ACTIVITY: Below are entries. Pull out all lines containing "Isolation".

(Extracted data entries)
——————————

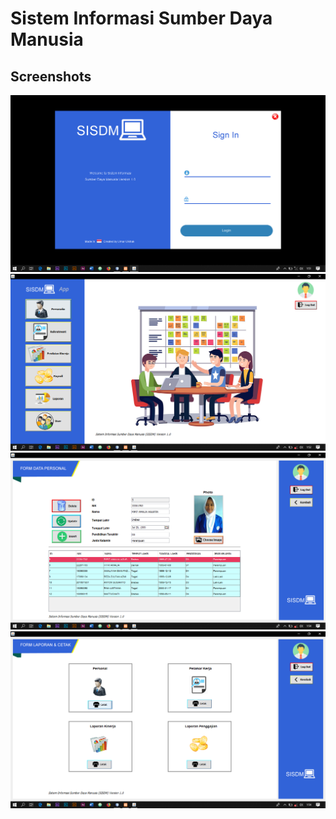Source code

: # Sistem Informasi Sumber Daya Manusia

## Screenshots
 <img src="https://github.com/umarulkhak/si_sdm/blob/master/1.png"> <img src="https://github.com/umarulkhak/si_sdm/blob/master/11.png"> <img src="https://github.com/umarulkhak/si_sdm/blob/master/111.png"> <img src="https://github.com/umarulkhak/si_sdm/blob/master/1111.png">


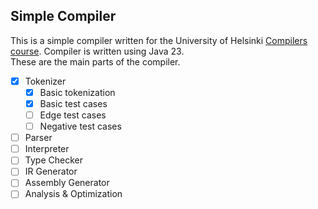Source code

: ## Simple Compiler
This is a simple compiler written for the University of Helsinki [Compilers course](https://hy-compilers.github.io/spring-2025/project/). Compiler is written using Java 23.\
These are the main parts of the compiler.
- [x] Tokenizer
  - [x] Basic tokenization
  - [x] Basic test cases
  - [ ] Edge test cases
  - [ ] Negative test cases
- [ ] Parser
- [ ] Interpreter
- [ ] Type Checker
- [ ] IR Generator
- [ ] Assembly Generator
- [ ] Analysis & Optimization
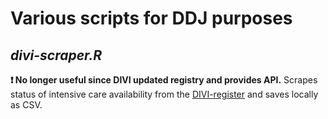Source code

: # Various scripts for DDJ purposes

## _divi-scraper.R_ 
**:exclamation: No longer useful since DIVI updated registry and provides API.**
Scrapes status of intensive care availability from the [DIVI-register](https://www.divi.de/register/intensivregister) and saves locally as CSV.
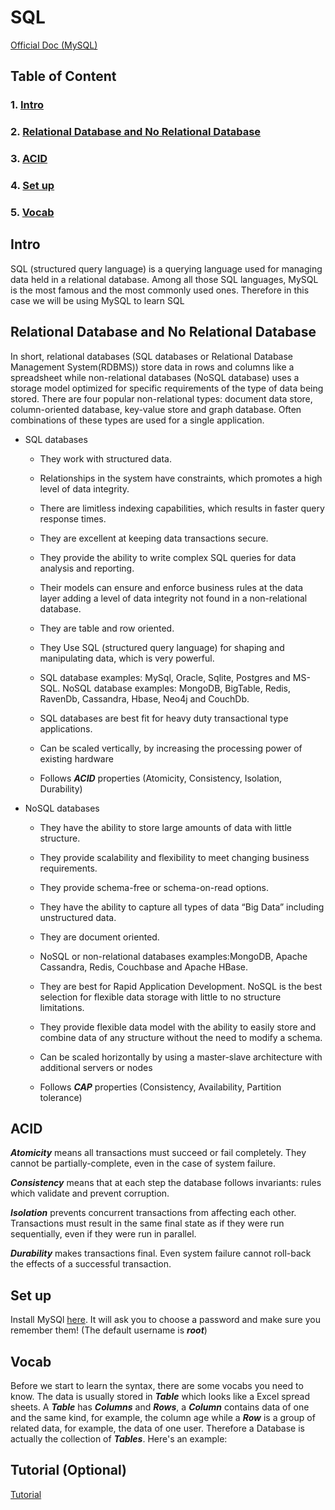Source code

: # SQL

[Official Doc (MySQL)](https://www.mysql.com/)

## Table of Content
### 1. [Intro](#intro)
### 2. [Relational Database and No Relational Database](#relational-database-and-no-relational-database)
### 3. [ACID](#acid)
### 4. [Set up](#set-up)
### 5. [Vocab](#vocab)

## Intro

SQL (structured query language) is a querying language used for managing data held in a relational database. Among all those SQL languages, MySQL is the most famous and the most commonly used ones. Therefore in this case we will be using MySQL to learn SQL

## Relational Database and No Relational Database
In short, relational databases (SQL databases or Relational Database Management System(RDBMS)) store data in rows and columns like a spreadsheet while non-relational databases (NoSQL database) uses a storage model optimized for specific requirements of the type of data being stored. There are four popular non-relational types: document data store, column-oriented database, key-value store and graph database.  Often combinations of these types are used for a single application.

* SQL databases
  * They work with structured data.

  * Relationships in the system have constraints, which promotes a high level of data integrity.

  * There are limitless indexing capabilities, which results in faster query response times.

  * They are excellent at keeping data transactions secure.

  * They provide the ability to write complex SQL queries for data analysis and reporting.

  * Their models can ensure and enforce business rules at the data layer adding a level of data integrity not found in a non-relational database.

  * They are table and row oriented.

  * They Use SQL (structured query language) for shaping and manipulating data, which is very powerful.

  * SQL database examples: MySql, Oracle, Sqlite, Postgres and MS-SQL. NoSQL database examples: MongoDB, BigTable, Redis, RavenDb, Cassandra, Hbase, Neo4j and CouchDb.

  * SQL databases are best fit for heavy duty transactional type applications.
  * Can be scaled vertically, by increasing the processing power of existing hardware
  * Follows ***ACID*** properties (Atomicity, Consistency, Isolation, Durability)
  
* NoSQL databases
  * They have the ability to store large amounts of data with little structure.

  * They provide scalability and flexibility to meet changing business requirements.

  * They provide schema-free or schema-on-read options.

  * They have the ability to capture all types of data “Big Data” including unstructured data.

  * They are document oriented.

  * NoSQL or non-relational databases examples:MongoDB, Apache Cassandra, Redis, Couchbase and Apache HBase.

  * They are best for Rapid Application Development. NoSQL is the best selection for flexible data storage with little to no structure limitations.

  * They provide flexible data model with the ability to easily store and combine data of any structure without the need to modify a schema.
  * Can be scaled horizontally by using a master-slave architecture with additional servers or nodes
  * Follows ***CAP*** properties (Consistency, Availability, Partition tolerance)

## ACID
***Atomicity*** means all transactions must succeed or fail completely. They cannot be partially-complete, even in the case of system failure.

***Consistency*** means that at each step the database follows invariants: rules which validate and prevent corruption.

***Isolation*** prevents concurrent transactions from affecting each other. Transactions must result in the same final state as if they were run sequentially, even if they were run in parallel.

***Durability*** makes transactions final. Even system failure cannot roll-back the effects of a successful transaction.

## Set up
Install MySQl [here](https://dev.mysql.com/downloads/mysql/). It will ask you to choose a password and make sure you remember them! (The default username is ***root***)

## Vocab
Before we start to learn the syntax, there are some vocabs you need to know. The data is usually stored in ***Table*** which looks like a Excel spread sheets. A ***Table*** has ***Columns*** and ***Rows***, a ***Column*** contains data of one and the same kind, for example, the column age while a ***Row*** is a group of related data, for example, the data of one user. Therefore a Database is actually the collection of ***Tables***. Here's an example:
 


## Tutorial (Optional)

[Tutorial](https://www.youtube.com/watch?v=HXV3zeQKqGY)
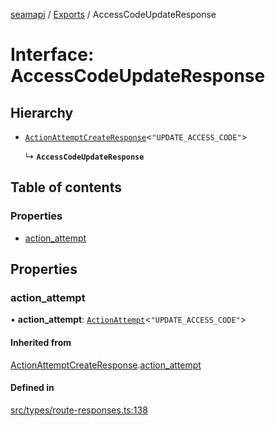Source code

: [seamapi](../README.md) / [Exports](../modules.md) / AccessCodeUpdateResponse

# Interface: AccessCodeUpdateResponse

## Hierarchy

- [`ActionAttemptCreateResponse`](ActionAttemptCreateResponse.md)<``"UPDATE_ACCESS_CODE"``\>

  ↳ **`AccessCodeUpdateResponse`**

## Table of contents

### Properties

- [action\_attempt](AccessCodeUpdateResponse.md#action_attempt)

## Properties

### action\_attempt

• **action\_attempt**: [`ActionAttempt`](../modules.md#actionattempt)<``"UPDATE_ACCESS_CODE"``\>

#### Inherited from

[ActionAttemptCreateResponse](ActionAttemptCreateResponse.md).[action_attempt](ActionAttemptCreateResponse.md#action_attempt)

#### Defined in

[src/types/route-responses.ts:138](https://github.com/seamapi/javascript/blob/main/src/types/route-responses.ts#L138)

——————————

SOLUTION:
  * Follows ***ACID*** properties (Atomicity, Consistency, Isolation, Durability)
***Isolation*** prevents concurrent transactions from affecting each other. Transactions must result in the same final state as if they were run sequentially, even if they were run in parallel.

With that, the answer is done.